My SXSW pal Scott Monty has a good new post up in which he describes how Twitter helped him out of a lodging pickle. On short notice, he needed to find a hotel room in New York for a client meeting, but this time the last-minute travel sites he usually counts on turned up nothing useful.
No rooms in the city were to be had for under $800. I could stay at a hotel near the airport, but my commitments required me to be other places in the city, so it would be a logistical nightmare (and expensive) to stay near the airport. What to do? I turned to Twitter, of course.
Many people in my network were willing to help – I received replies directly on Twitter and private direct messages. Suggestions ranged from specific hotels they knew to areas of the city to consider, all the way to someone who pulled up a specific price quote on a room for me. [...]
Thanks to a well-connected and attentive community, I was able to keep myself off of a Central Park bench for the night. It just goes to show, that if you take them time to invest in relationships and being a valued member of a community, it can work in your favor when you need it.
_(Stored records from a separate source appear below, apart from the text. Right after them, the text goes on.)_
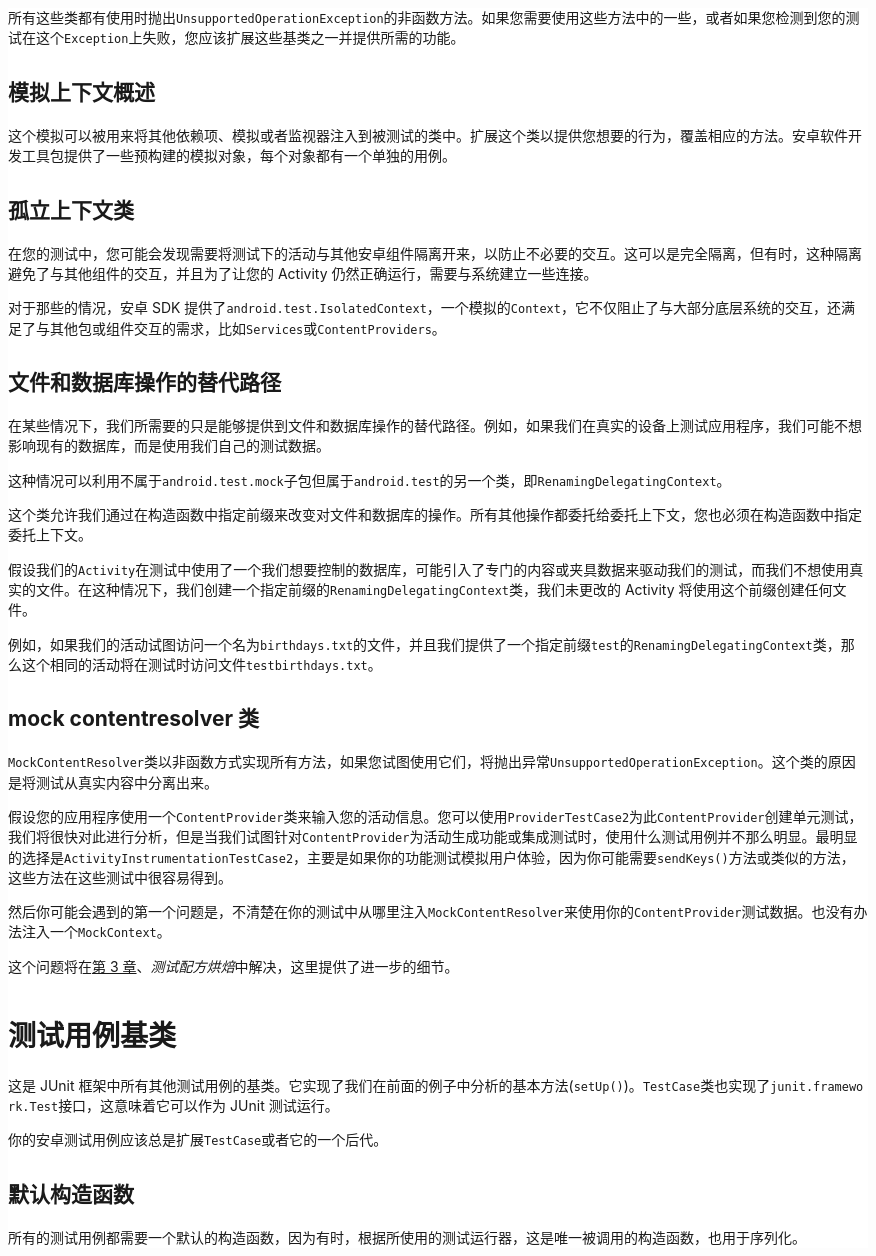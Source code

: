 所有这些类都有使用时抛出`UnsupportedOperationException`的非函数方法。如果您需要使用这些方法中的一些，或者如果您检测到您的测试在这个`Exception`上失败，您应该扩展这些基类之一并提供所需的功能。

## 模拟上下文概述

这个模拟可以被用来将其他依赖项、模拟或者监视器注入到被测试的类中。扩展这个类以提供您想要的行为，覆盖相应的方法。安卓软件开发工具包提供了一些预构建的模拟对象，每个对象都有一个单独的用例。

## 孤立上下文类

在您的测试中，您可能会发现需要将测试下的活动与其他安卓组件隔离开来，以防止不必要的交互。这可以是完全隔离，但有时，这种隔离避免了与其他组件的交互，并且为了让您的 Activity 仍然正确运行，需要与系统建立一些连接。

对于那些的情况，安卓 SDK 提供了`android.test.IsolatedContext`，一个模拟的`Context`，它不仅阻止了与大部分底层系统的交互，还满足了与其他包或组件交互的需求，比如`Services`或`ContentProviders`。

## 文件和数据库操作的替代路径

在某些情况下，我们所需要的只是能够提供到文件和数据库操作的替代路径。例如，如果我们在真实的设备上测试应用程序，我们可能不想影响现有的数据库，而是使用我们自己的测试数据。

这种情况可以利用不属于`android.test.mock`子包但属于`android.test`的另一个类，即`RenamingDelegatingContext`。

这个类允许我们通过在构造函数中指定前缀来改变对文件和数据库的操作。所有其他操作都委托给委托上下文，您也必须在构造函数中指定委托上下文。

假设我们的`Activity`在测试中使用了一个我们想要控制的数据库，可能引入了专门的内容或夹具数据来驱动我们的测试，而我们不想使用真实的文件。在这种情况下，我们创建一个指定前缀的`RenamingDelegatingContext`类，我们未更改的 Activity 将使用这个前缀创建任何文件。

例如，如果我们的活动试图访问一个名为`birthdays.txt`的文件，并且我们提供了一个指定前缀`test`的`RenamingDelegatingContext`类，那么这个相同的活动将在测试时访问文件`testbirthdays.txt`。

## mock contentresolver 类

`MockContentResolver`类以非函数方式实现所有方法，如果您试图使用它们，将抛出异常`UnsupportedOperationException`。这个类的原因是将测试从真实内容中分离出来。

假设您的应用程序使用一个`ContentProvider`类来输入您的活动信息。您可以使用`ProviderTestCase2`为此`ContentProvider`创建单元测试，我们将很快对此进行分析，但是当我们试图针对`ContentProvider`为活动生成功能或集成测试时，使用什么测试用例并不那么明显。最明显的选择是`ActivityInstrumentationTestCase2`，主要是如果你的功能测试模拟用户体验，因为你可能需要`sendKeys()`方法或类似的方法，这些方法在这些测试中很容易得到。

然后你可能会遇到的第一个问题是，不清楚在你的测试中从哪里注入`MockContentResolver`来使用你的`ContentProvider`测试数据。也没有办法注入一个`MockContext`。

这个问题将在[第 3 章](3.html#page "Chapter 3. Baking with Testing Recipes")、*测试配方烘焙*中解决，这里提供了进一步的细节。

# 测试用例基类

这是 JUnit 框架中所有其他测试用例的基类。它实现了我们在前面的例子中分析的基本方法(`setUp()`)。`TestCase`类也实现了`junit.framework.Test`接口，这意味着它可以作为 JUnit 测试运行。

你的安卓测试用例应该总是扩展`TestCase`或者它的一个后代。

## 默认构造函数

所有的测试用例都需要一个默认的构造函数，因为有时，根据所使用的测试运行器，这是唯一被调用的构造函数，也用于序列化。
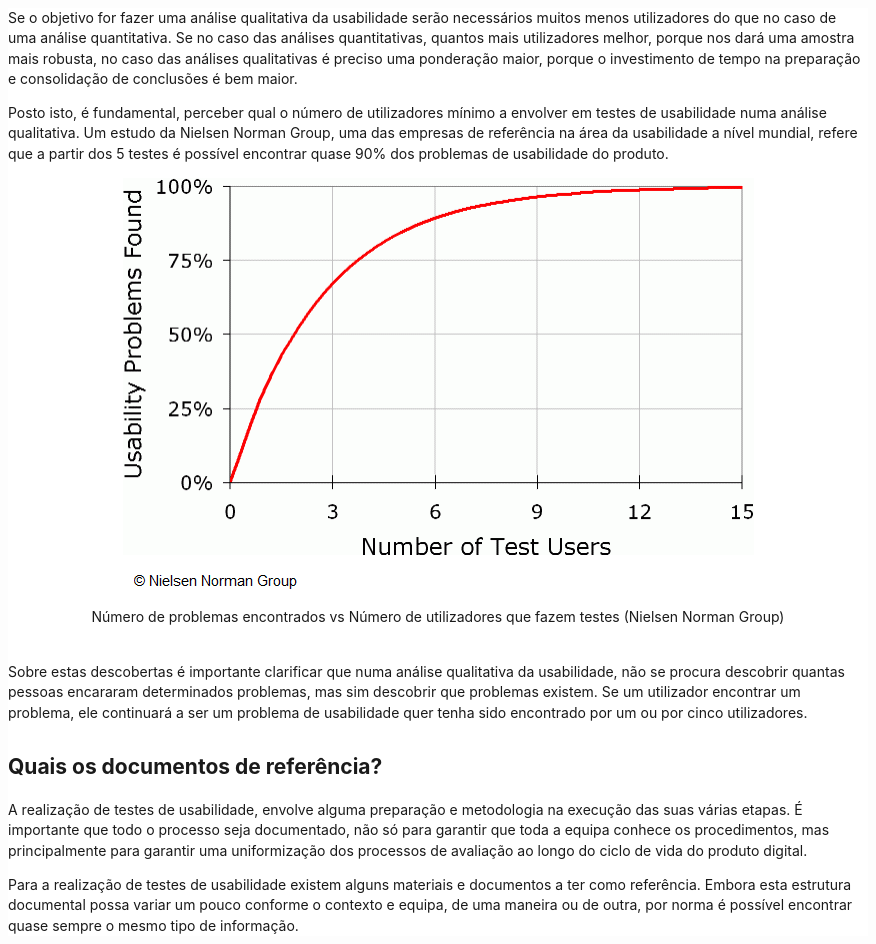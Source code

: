 Se o objetivo for fazer uma análise qualitativa da usabilidade serão necessários muitos menos utilizadores do que no caso de uma análise quantitativa. Se no caso das análises quantitativas, quantos mais utilizadores melhor, porque nos dará uma amostra mais robusta, no caso das análises qualitativas é preciso uma ponderação maior, porque o investimento de tempo na preparação e consolidação de conclusões é bem maior.

Posto isto, é fundamental, perceber qual o número de utilizadores mínimo a envolver em testes de usabilidade numa análise qualitativa. Um estudo da Nielsen Norman Group, uma das empresas de referência na área da usabilidade a nível mundial, refere que a partir dos 5 testes é possível encontrar quase 90% dos problemas de usabilidade do produto.

<div style="text-align: center;">
  <img src="../assets/images/usabilityproblemsNNG.png" alt="Número de problemas encontrados vs Número de utilizadores que fazem testes – Nielsen Norman Group">
</div>
 <div style="text-align: center;">Número de problemas encontrados vs Número de utilizadores que fazem testes (Nielsen Norman Group)</div>
<br>

Sobre estas descobertas é importante clarificar que numa análise qualitativa da usabilidade, não se procura descobrir quantas pessoas encararam determinados problemas, mas sim descobrir que problemas existem. Se um utilizador encontrar um problema, ele continuará a ser um problema de usabilidade quer tenha sido encontrado por um ou por cinco utilizadores.

## Quais os documentos de referência?

A realização de testes de usabilidade, envolve alguma preparação e metodologia na execução das suas várias etapas. É importante que todo o processo seja documentado, não só para garantir que toda a equipa conhece os procedimentos, mas principalmente para garantir uma uniformização dos processos de avaliação ao longo do ciclo de vida do produto digital.

Para a realização de testes de usabilidade existem alguns materiais e documentos a ter como referência. Embora esta estrutura documental possa variar um pouco conforme o contexto e equipa, de uma maneira ou de outra, por norma é possível encontrar quase sempre o mesmo tipo de informação.
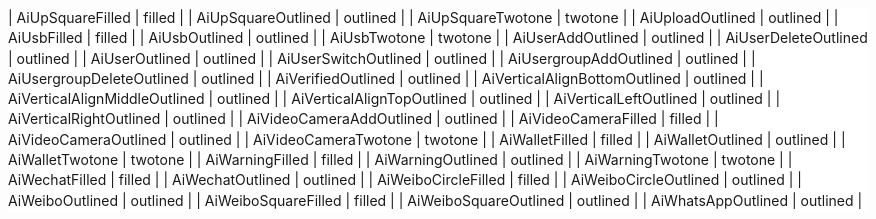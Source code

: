 | AiUpSquareFilled               | filled     |
| AiUpSquareOutlined             | outlined   |
| AiUpSquareTwotone              | twotone    |
| AiUploadOutlined               | outlined   |
| AiUsbFilled                    | filled     |
| AiUsbOutlined                  | outlined   |
| AiUsbTwotone                   | twotone    |
| AiUserAddOutlined              | outlined   |
| AiUserDeleteOutlined           | outlined   |
| AiUserOutlined                 | outlined   |
| AiUserSwitchOutlined           | outlined   |
| AiUsergroupAddOutlined         | outlined   |
| AiUsergroupDeleteOutlined      | outlined   |
| AiVerifiedOutlined             | outlined   |
| AiVerticalAlignBottomOutlined  | outlined   |
| AiVerticalAlignMiddleOutlined  | outlined   |
| AiVerticalAlignTopOutlined     | outlined   |
| AiVerticalLeftOutlined         | outlined   |
| AiVerticalRightOutlined        | outlined   |
| AiVideoCameraAddOutlined       | outlined   |
| AiVideoCameraFilled            | filled     |
| AiVideoCameraOutlined          | outlined   |
| AiVideoCameraTwotone           | twotone    |
| AiWalletFilled                 | filled     |
| AiWalletOutlined               | outlined   |
| AiWalletTwotone                | twotone    |
| AiWarningFilled                | filled     |
| AiWarningOutlined              | outlined   |
| AiWarningTwotone               | twotone    |
| AiWechatFilled                 | filled     |
| AiWechatOutlined               | outlined   |
| AiWeiboCircleFilled            | filled     |
| AiWeiboCircleOutlined          | outlined   |
| AiWeiboOutlined                | outlined   |
| AiWeiboSquareFilled            | filled     |
| AiWeiboSquareOutlined          | outlined   |
| AiWhatsAppOutlined             | outlined   |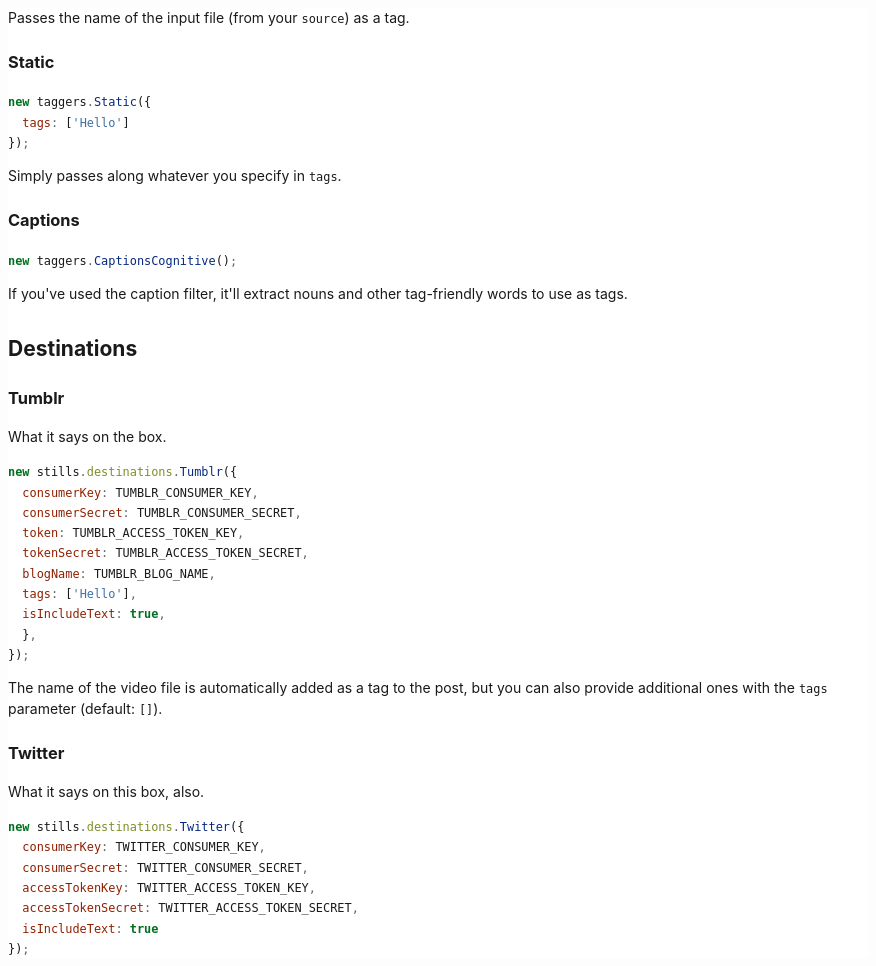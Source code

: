 Passes the name of the input file (from your `source`) as a tag.

### Static

```javascript
new taggers.Static({
  tags: ['Hello']
});
```

Simply passes along whatever you specify in `tags`.

### Captions

```javascript
new taggers.CaptionsCognitive();
```

If you've used the caption filter, it'll extract nouns and other tag-friendly words to use as tags.

## Destinations

### Tumblr

What it says on the box.

```javascript
new stills.destinations.Tumblr({
  consumerKey: TUMBLR_CONSUMER_KEY,
  consumerSecret: TUMBLR_CONSUMER_SECRET,
  token: TUMBLR_ACCESS_TOKEN_KEY,
  tokenSecret: TUMBLR_ACCESS_TOKEN_SECRET,
  blogName: TUMBLR_BLOG_NAME,
  tags: ['Hello'],
  isIncludeText: true,
  },
});
```

The name of the video file is automatically added as a tag to the post, but you can also provide additional ones with the `tags` parameter (default: `[]`).

### Twitter

What it says on this box, also.

```javascript
new stills.destinations.Twitter({
  consumerKey: TWITTER_CONSUMER_KEY,
  consumerSecret: TWITTER_CONSUMER_SECRET,
  accessTokenKey: TWITTER_ACCESS_TOKEN_KEY,
  accessTokenSecret: TWITTER_ACCESS_TOKEN_SECRET,
  isIncludeText: true
});
```
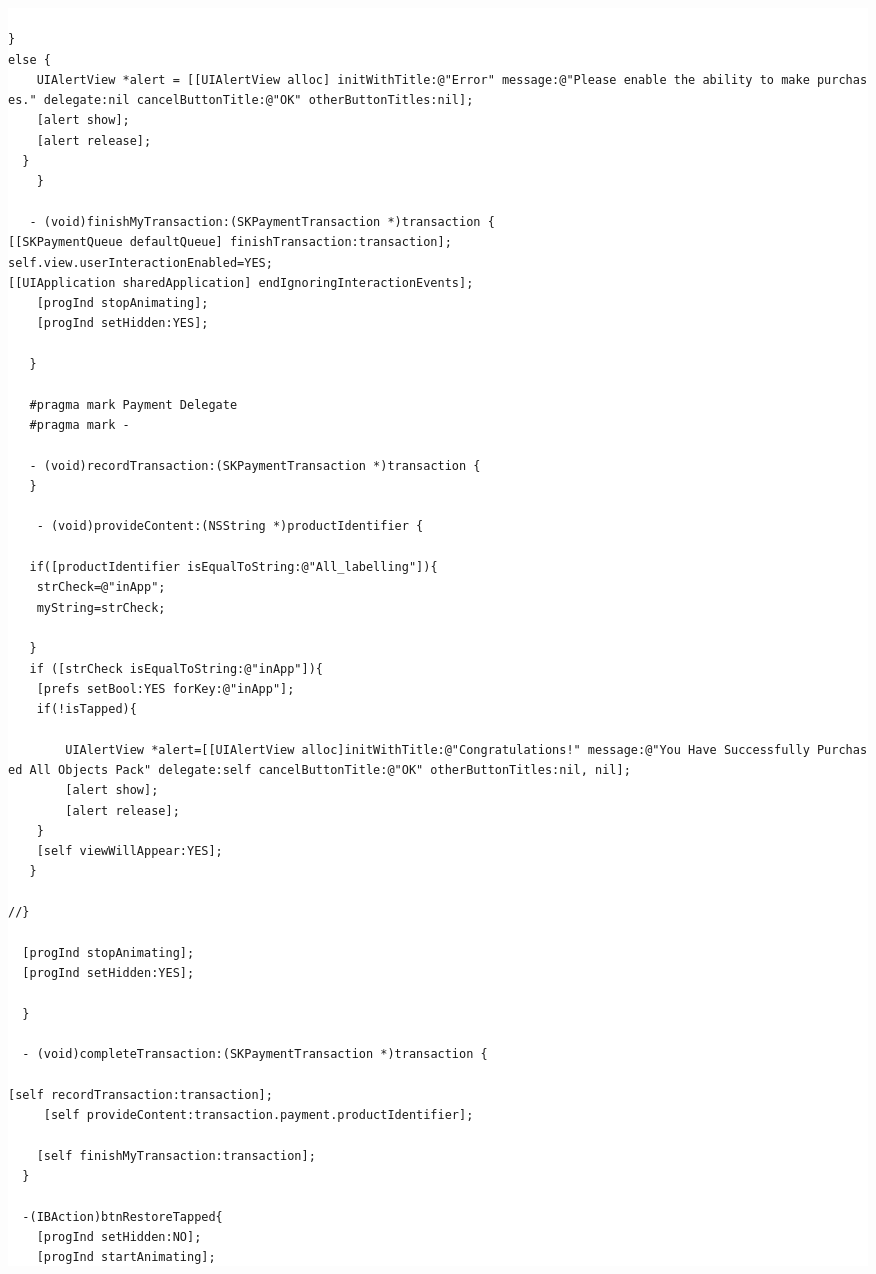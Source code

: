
```

}
else {
    UIAlertView *alert = [[UIAlertView alloc] initWithTitle:@"Error" message:@"Please enable the ability to make purchases." delegate:nil cancelButtonTitle:@"OK" otherButtonTitles:nil];
    [alert show];
    [alert release];
  }
    }

   - (void)finishMyTransaction:(SKPaymentTransaction *)transaction {
[[SKPaymentQueue defaultQueue] finishTransaction:transaction];
self.view.userInteractionEnabled=YES;
[[UIApplication sharedApplication] endIgnoringInteractionEvents];
    [progInd stopAnimating];
    [progInd setHidden:YES];

   }

   #pragma mark Payment Delegate
   #pragma mark -

   - (void)recordTransaction:(SKPaymentTransaction *)transaction {
   }

    - (void)provideContent:(NSString *)productIdentifier {

   if([productIdentifier isEqualToString:@"All_labelling"]){
    strCheck=@"inApp";
    myString=strCheck;

   }
   if ([strCheck isEqualToString:@"inApp"]){
    [prefs setBool:YES forKey:@"inApp"];
    if(!isTapped){

        UIAlertView *alert=[[UIAlertView alloc]initWithTitle:@"Congratulations!" message:@"You Have Successfully Purchased All Objects Pack" delegate:self cancelButtonTitle:@"OK" otherButtonTitles:nil, nil];
        [alert show];
        [alert release];
    }
    [self viewWillAppear:YES];
   }

//}

  [progInd stopAnimating];
  [progInd setHidden:YES];

  }

  - (void)completeTransaction:(SKPaymentTransaction *)transaction {

[self recordTransaction:transaction];
     [self provideContent:transaction.payment.productIdentifier];

    [self finishMyTransaction:transaction];
  }

  -(IBAction)btnRestoreTapped{
    [progInd setHidden:NO];
    [progInd startAnimating];
```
Here’s the comment I left on Scott’s post (lightly edited):
To my mind, the key here is that Twitter did for you what other media (phone, e-mail, blogging, etc.) could not do because of the way they’re structured. I think that, as people get over the novelty value of the various social media, they’ll come to appreciate the unique ways that these new tools can address certain challenges better than anything that has come before.
We already understand that there’s overlap between the functions of our various well-established communications tools — e.g. you could phone, IM, or e-mail a friend to verify a lunch date. When we’re talking about established tools, we also understand which cases call for which tools — e.g. talking to my mom on the phone serves a different function than sending her an e-mail, which is different again from sending her a paper card on her birthday.
As time goes on, we’ll continue to use Twitter and other social media tools in ways that overlap with older communications media, but we’ll also come to rely on them for the unique problem-solving properties that arise from the way they are structured.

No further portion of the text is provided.